*sigh* I was actually going to avoid your threads, but I have to agree with you on this one, so I'll say so! How on Earth could anyone claiming scholarliness state that blood symbolizes death to the ancients? Quite the opposite; its association with life is key even to understanding the death cults, who sacrificed human life to obtain blood with which to scatter on their fields in vain hopes of restoring life to it?
Blood was life to the ancients! It was the substance which carried life within a person! LOSS of blood was death!
The basic symbolism ... and it is so much more than mere symbolism! ... is that Christ shed his immortal blood/life, so that we could receive his blood/life, and thus have a share in his immortality through his gift! Christianity is not a death cult! Rather, Christ willingly surrendered his life so that we may share in it, but since his life is infinite, he did not remain dead, but rose on the third day.

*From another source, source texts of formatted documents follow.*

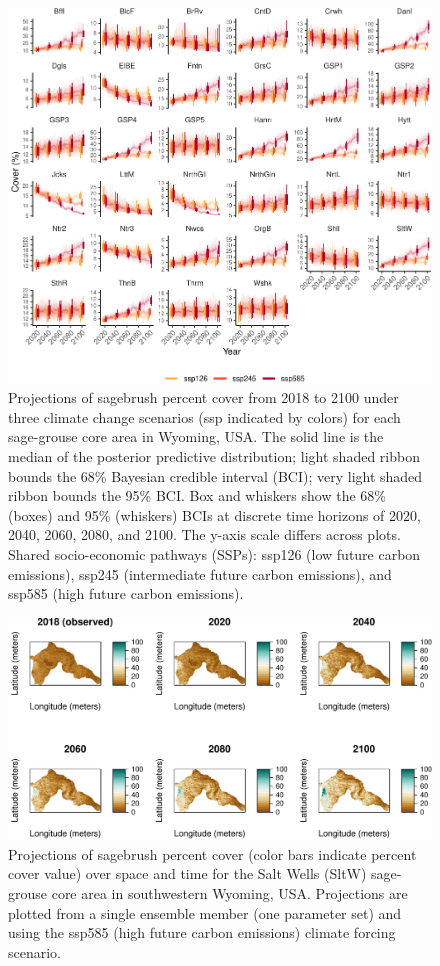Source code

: \documentclass[
  12pt,
]{article}
\begin{document}
\begin{figure}
\centering
\includegraphics{sageCastManuscript_files/figure-latex/projections-1.pdf}
\caption{\label{fig:projections}Projections of sagebrush percent cover from 2018 to 2100 under three climate change scenarios (ssp indicated by colors) for each sage-grouse core area in Wyoming, USA. The solid line is the median of the posterior predictive distribution; light shaded ribbon bounds the 68\% Bayesian credible interval (BCI); very light shaded ribbon bounds the 95\% BCI. Box and whiskers show the 68\% (boxes) and 95\% (whiskers) BCIs at discrete time horizons of 2020, 2040, 2060, 2080, and 2100. The y-axis scale differs across plots. Shared socio-economic pathways (SSPs): ssp126 (low future carbon emissions), ssp245 (intermediate future carbon emissions), and ssp585 (high future carbon emissions).}
\end{figure}

\begin{figure}
\centering
\includegraphics{sageCastManuscript_files/figure-latex/spatial-projections-1.pdf}
\caption{\label{fig:spatial-projections}Projections of sagebrush percent cover (color bars indicate percent cover value) over space and time for the Salt Wells (SltW) sage-grouse core area in southwestern Wyoming, USA. Projections are plotted from a single ensemble member (one parameter set) and using the ssp585 (high future carbon emissions) climate forcing scenario.}
\end{figure}
\end{document}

I have a copy of MacArthur's Hebrews commentary and have read it in context, pages 236-7, and do not deduce from it any heretical teaching, but rather, covenantal teaching. The title of the chapter where this is found is "Necessity of Messiah's Death," then the subtitles "A Testament Demands Death" and "Forgiveness Demands Blood."
IMO, after researching one of the original sources quoted in this article, I come away thinking the author of the posted article is on a heresy hunt and looks for heresy in all the wrong places.
Aw, come on. We don't have to be in lock step to discuss something.